Bulk loading is supported by the following tools, which can be used for both full and incremental bulkload operations:

  • Hbase MapR Database Binary CopyTable utility which copies MapR Database binary table data, table metadata, access control expressions, and more to another MapR Database binary table.
    hbase com.mapr.fs.hbase.tools.mapreduce.CopyTable
  • Hbase ImportFiles utility which imports HFile or Result files into MapR Database binary tables. For example:
    hbase com.mapr.fs.hbase.tools.mapreduce.ImportFiles
       -Dmapred.reduce.tasks=2 
       -inputDir < input directory, for example: /test/tabler.kv >
       -table < table name, for example: /table2 >
       [ -format < Result|HFile > ]
       [ -sample < true|false > ]
       [ -mapOnly < true|false > ]

Full Bulk Loads

Full bulkload operations offer the best performance advantage because it skips the write-ahead log (WAL) typical of MapR Database binary table operations. Full bulkload operations can only be performed on empty tables that have the bulkload attribute set to true. This value is set only when creating a table.

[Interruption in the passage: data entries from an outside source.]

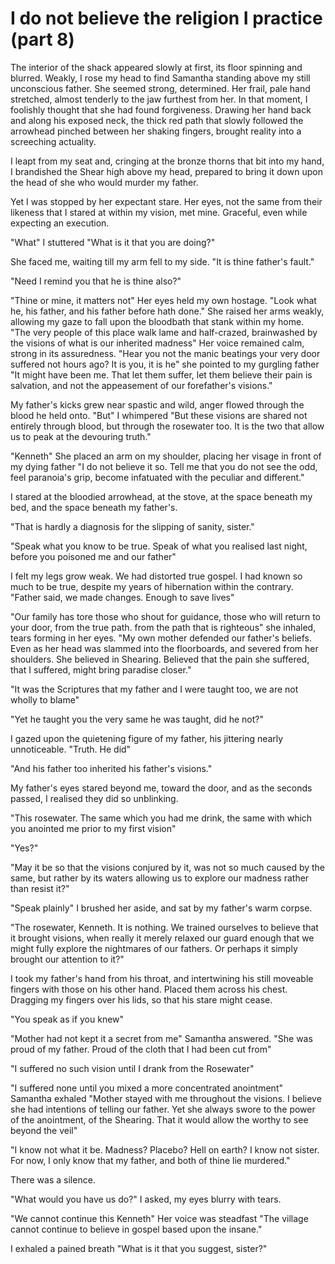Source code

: # I do not believe the religion I practice (part 8)
The interior of the shack appeared slowly at first, its floor spinning and blurred. Weakly, I rose my head to find Samantha standing above my still unconscious father. She seemed strong, determined. Her frail, pale hand stretched, almost tenderly to the jaw furthest from her. In that moment, I foolishly thought that she had found forgiveness. Drawing her hand back and along his exposed neck, the thick red path that slowly followed the arrowhead pinched between her shaking fingers, brought reality into a screeching actuality.

I leapt from my seat and, cringing at the bronze thorns that bit into my hand, I brandished the Shear high above my head, prepared to bring it down upon the head of she who would murder my father.

Yet I was stopped by her expectant stare. Her eyes, not the same from their likeness that I stared at within my vision, met mine. Graceful, even while expecting an execution.

"What" I stuttered "What is it that you are doing?"

She faced me, waiting till my arm fell to my side. "It is thine father's fault."

"Need I remind you that he is thine also?"

"Thine or mine, it matters not" Her eyes held my own hostage. "Look what he, his father, and his father before hath done." She raised her arms weakly, allowing my gaze to fall upon the bloodbath that stank within my home. "The very people of this place walk lame and half-crazed, brainwashed by the visions of what is our inherited madness" Her voice remained calm, strong in its assuredness. "Hear you not the manic beatings your very door suffered not hours ago? It is you, it is he" she pointed to my gurgling father "It might have been me. That let them suffer, let them believe their pain is salvation, and not the appeasement of our forefather's visions."

My father's kicks grew near spastic and wild, anger flowed through the blood he held onto. "But" I whimpered "But these visions are shared not entirely through blood, but through the rosewater too. It is the two that allow us to peak at the devouring truth."

"Kenneth" She placed an arm on my shoulder, placing her visage in front of my dying father "I do not believe it so. Tell me that you do not see the odd, feel paranoia's grip, become infatuated with the peculiar and different."

I stared at the bloodied arrowhead, at the stove, at the space beneath my bed, and the space beneath my father's.

"That is hardly a diagnosis for the slipping of sanity, sister."

"Speak what you know to be true. Speak of what you realised last night, before you poisoned me and our father"

I felt my legs grow weak. We had distorted true gospel. I had known so much to be true, despite my years of hibernation within the contrary. "Father said, we made changes. Enough to save lives"

"Our family has tore those who shout for guidance, those who will return to your door, from the true path. from the path that is righteous" she inhaled, tears forming in her eyes. "My own mother defended our father's beliefs. Even as her head was slammed into the floorboards, and severed from her shoulders. She believed in Shearing. Believed that the pain she suffered, that I suffered, might bring paradise closer."

"It was the Scriptures that my father and I were taught too, we are not wholly to blame"

"Yet he taught you the very same he was taught, did he not?"

I gazed upon the quietening figure of my father, his jittering nearly unnoticeable. "Truth. He did"

"And his father too inherited his father's visions."

My father's eyes stared beyond me, toward the door, and as the seconds passed, I realised they did so unblinking.

"This rosewater. The same which you had me drink, the same with which you anointed me prior to my first vision"

"Yes?"

"May it be so that the visions conjured by it, was not so much caused by the same, but rather by its waters allowing us to explore our madness rather than resist it?"

"Speak plainly" I brushed her aside, and sat by my father's warm corpse.

"The rosewater, Kenneth. It is nothing. We trained ourselves to believe that it brought visions, when really it merely relaxed our guard enough that we might fully explore the nightmares of our fathers. Or perhaps it simply brought our attention to it?"

I took my father's hand from his throat, and intertwining his still moveable fingers with those on his other hand. Placed them across his chest. Dragging my fingers over his lids, so that his stare might cease.

"You speak as if you knew"

"Mother had not kept it a secret from me" Samantha answered. "She was proud of my father. Proud of the cloth that I had been cut from"

"I suffered no such vision until I drank from the Rosewater"

"I suffered none until you mixed a more concentrated anointment" Samantha exhaled "Mother stayed with me throughout the visions. I believe she had intentions of telling our father. Yet she always swore to the power of the anointment, of the Shearing. That it would allow the worthy to see beyond the veil"

"I know not what it be. Madness? Placebo? Hell on earth? I know not sister. For now, I only know that my father, and both of thine lie murdered."

There was a silence.

"What would you have us do?" I asked, my eyes blurry with tears.

"We cannot continue this Kenneth" Her voice was steadfast "The village cannot continue to believe in gospel based upon the insane."

I exhaled a pained breath "What is it that you suggest, sister?"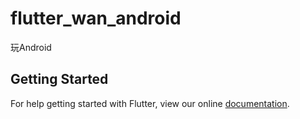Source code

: # flutter_wan_android

玩Android

## Getting Started

For help getting started with Flutter, view our online
[documentation](https://flutter.io/).
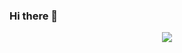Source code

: ### Hi there 👋

<div id="header" align="center">
  <img src=https://drive.google.com/file/d/1qj681idcxj-zTzNoL0E9T0pYcrZySYvR/view?usp=drive_link/>
</div>
<!--
**francogmarron/francogmarron** is a ✨ _special_ ✨ repository because its `README.md` (this file) appears on your GitHub profile.

Here are some ideas to get you started:

- 🔭 I’m currently working on ...
- 🌱 I’m currently learning ...
- 👯 I’m looking to collaborate on ...
- 🤔 I’m looking for help with ...
- 💬 Ask me about ...
- 📫 How to reach me: ...
- 😄 Pronouns: ...
- ⚡ Fun fact: ...
-->
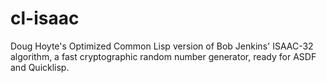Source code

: cl-isaac
========

Doug Hoyte's Optimized Common Lisp version of Bob Jenkins' ISAAC-32 algorithm, a fast cryptographic random number generator, ready for ASDF and Quicklisp.
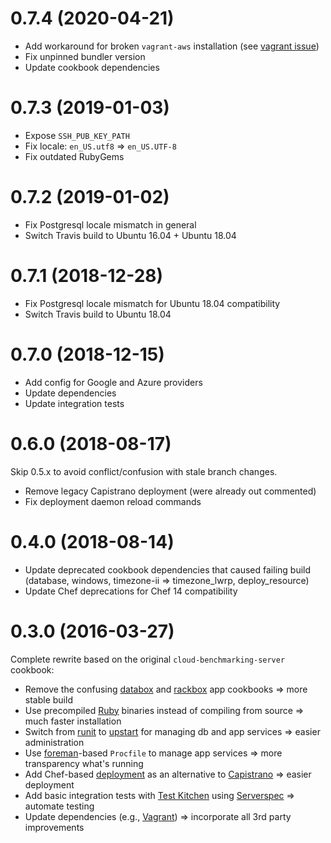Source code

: # 0.7.4 (2020-04-21)

* Add workaround for broken `vagrant-aws` installation (see [vagrant issue](https://github.com/hashicorp/vagrant/issues/11518))
* Fix unpinned bundler version
* Update cookbook dependencies

# 0.7.3 (2019-01-03)

* Expose `SSH_PUB_KEY_PATH`
* Fix locale: `en_US.utf8` => `en_US.UTF-8`
* Fix outdated RubyGems

# 0.7.2 (2019-01-02)

* Fix Postgresql locale mismatch in general
* Switch Travis build to Ubuntu 16.04 + Ubuntu 18.04

# 0.7.1 (2018-12-28)

* Fix Postgresql locale mismatch for Ubuntu 18.04 compatibility
* Switch Travis build to Ubuntu 18.04

# 0.7.0 (2018-12-15)

* Add config for Google and Azure providers
* Update dependencies
* Update integration tests

# 0.6.0 (2018-08-17)

Skip 0.5.x to avoid conflict/confusion with stale branch changes.

* Remove legacy Capistrano deployment (were already out commented)
* Fix deployment daemon reload commands

# 0.4.0 (2018-08-14)

* Update deprecated cookbook dependencies that caused failing build (database, windows, timezone-ii => timezone_lwrp, deploy_resource)
* Update Chef deprecations for Chef 14 compatibility

# 0.3.0 (2016-03-27)

Complete rewrite based on the original `cloud-benchmarking-server` cookbook:
* Remove the confusing [databox](https://github.com/teohm/databox-cookbook) and [rackbox](https://github.com/teohm/rackbox-cookbook) app cookbooks => more stable build
* Use precompiled [Ruby](https://packager.io/documentation/ruby/) binaries instead of compiling from source => much faster installation
* Switch from [runit](http://smarden.org/runit/) to [upstart](http://upstart.ubuntu.com/) for managing db and app services => easier administration
* Use [foreman](https://ddollar.github.io/foreman/)-based `Procfile` to manage app services => more transparency what's running
* Add Chef-based [deployment](https://docs.chef.io/resource_deploy.html) as an alternative to [Capistrano](http://capistranorb.com/) => easier deployment
* Add basic integration tests with [Test Kitchen](http://kitchen.ci/) using [Serverspec](http://serverspec.org/resource_types.html) => automate testing
* Update dependencies (e.g., [Vagrant](https://www.vagrantup.com/)) => incorporate all 3rd party improvements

When you set the bulkload attribute, you cannot enable replication on the table. Since this effectively disables logging on the table, MapR Database also does not capture log data that Elasticsearch can use to index the table.

IMPORTANT Tables are unavailable for normal client operations, including put, get, and scan operations, while a full bulkload operation is in progress.

To create a MapR Database binary table for bulkloading, use one of the following:

  • maprcli table create command with tthe -bulkload parameter set to true.

  • Apache HBase shell create command with the BULKLOAD parameter set to true. For example:
    hbase> create '/a0','f1', BULKLOAD => 'true'
    If you want to pre-split a table, separate the BULKLOAD parameter from the SPLITS parameter. For example:
    hbase> create '/t1', 'f1', {SPLITS => ['10', '20', '30']}, {BULKLOAD => 'true'} 
  • Control System with Will table be bulkload? option set to Yes under table PROPERTIES.

NOTE Attempting a full bulkload on a table that does not have the bulkload attribute set to true results in an incremental bulkload being performed instead.
After you perform a full bulkload on a table, you cannot perform a full bulkload on it again. For example:
  • You cannot use the maprcli table edit command to set the bulkload parameter to TRUE again.
  • You cannot use the Apache HBase shell alter command to set the BULKLOAD parameter to TRUE again.
  • In the Control System, the Will table be bulkload? option cannot be modified after table creation.

Incremental Bulk Loads

Incremental bulk loads can add data to existing tables concurrently with other table operations, with better performance than put operations. This type of bulk load makes use of write-ahead log files.

NOTE Tables are available for client operations, such as put, get, and scan operations, during incremental bulk loads.

You can use incremental bulk loads to ingest large amounts of data to an existing table. Tables remain available for standard client operations such as put, get, and scan while the bulk load is in process. A table can perform multiple incremental bulk load operations simultaneously.

NOTE Whether you create a table with the maprcli table create command, with the hbase shell’s create command, or in the Control System, incremental loads are supported by default.